### Provided information:
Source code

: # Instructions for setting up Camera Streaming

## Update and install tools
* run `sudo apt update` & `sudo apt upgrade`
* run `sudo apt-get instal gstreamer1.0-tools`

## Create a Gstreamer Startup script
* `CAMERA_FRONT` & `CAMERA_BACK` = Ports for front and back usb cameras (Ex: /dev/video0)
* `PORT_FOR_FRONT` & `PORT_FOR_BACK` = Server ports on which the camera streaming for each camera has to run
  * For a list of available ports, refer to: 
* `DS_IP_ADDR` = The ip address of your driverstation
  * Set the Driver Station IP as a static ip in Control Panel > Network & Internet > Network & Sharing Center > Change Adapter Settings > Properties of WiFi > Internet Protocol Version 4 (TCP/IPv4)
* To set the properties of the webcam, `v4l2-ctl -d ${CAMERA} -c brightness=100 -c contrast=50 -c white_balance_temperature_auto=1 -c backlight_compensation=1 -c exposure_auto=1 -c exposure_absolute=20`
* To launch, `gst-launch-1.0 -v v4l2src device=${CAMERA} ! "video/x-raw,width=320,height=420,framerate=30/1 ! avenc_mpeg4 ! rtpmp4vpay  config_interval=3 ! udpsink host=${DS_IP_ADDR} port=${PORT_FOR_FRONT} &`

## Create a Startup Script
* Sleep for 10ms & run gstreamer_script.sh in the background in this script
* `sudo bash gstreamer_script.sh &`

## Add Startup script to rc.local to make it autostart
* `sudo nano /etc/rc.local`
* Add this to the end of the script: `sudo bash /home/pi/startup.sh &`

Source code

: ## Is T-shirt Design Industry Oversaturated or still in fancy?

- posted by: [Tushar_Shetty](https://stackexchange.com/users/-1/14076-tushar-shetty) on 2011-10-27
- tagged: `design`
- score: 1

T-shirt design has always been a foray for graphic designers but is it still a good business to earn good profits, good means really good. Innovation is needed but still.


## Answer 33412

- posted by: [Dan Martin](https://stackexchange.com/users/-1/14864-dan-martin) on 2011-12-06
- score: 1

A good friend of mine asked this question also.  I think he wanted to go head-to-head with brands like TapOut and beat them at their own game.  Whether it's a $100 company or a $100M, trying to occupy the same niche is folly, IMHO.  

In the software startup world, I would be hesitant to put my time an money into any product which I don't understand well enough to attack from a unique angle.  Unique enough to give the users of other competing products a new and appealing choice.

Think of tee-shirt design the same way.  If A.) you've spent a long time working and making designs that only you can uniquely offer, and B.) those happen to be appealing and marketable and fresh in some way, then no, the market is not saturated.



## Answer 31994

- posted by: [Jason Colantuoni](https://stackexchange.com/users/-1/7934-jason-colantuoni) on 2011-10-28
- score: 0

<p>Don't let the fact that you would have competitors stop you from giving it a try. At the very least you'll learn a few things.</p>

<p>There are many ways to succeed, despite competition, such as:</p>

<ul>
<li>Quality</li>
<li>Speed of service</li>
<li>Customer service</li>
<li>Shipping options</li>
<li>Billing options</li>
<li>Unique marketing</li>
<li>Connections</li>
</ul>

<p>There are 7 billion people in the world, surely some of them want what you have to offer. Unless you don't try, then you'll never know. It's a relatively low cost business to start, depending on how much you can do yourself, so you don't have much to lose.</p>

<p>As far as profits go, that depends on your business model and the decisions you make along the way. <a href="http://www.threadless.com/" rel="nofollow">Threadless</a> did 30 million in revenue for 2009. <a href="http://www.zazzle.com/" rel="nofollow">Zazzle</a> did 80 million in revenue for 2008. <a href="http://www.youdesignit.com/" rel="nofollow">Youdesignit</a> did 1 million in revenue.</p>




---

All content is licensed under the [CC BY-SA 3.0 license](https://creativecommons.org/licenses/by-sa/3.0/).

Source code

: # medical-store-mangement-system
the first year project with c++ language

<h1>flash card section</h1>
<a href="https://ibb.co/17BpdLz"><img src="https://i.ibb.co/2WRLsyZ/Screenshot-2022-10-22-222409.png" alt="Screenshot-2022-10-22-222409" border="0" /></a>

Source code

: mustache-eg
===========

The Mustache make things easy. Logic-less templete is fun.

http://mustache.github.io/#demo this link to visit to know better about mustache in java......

### Work order:
The answer is a single number, the count of lines in the records that contain the string "service".

### Your response:
2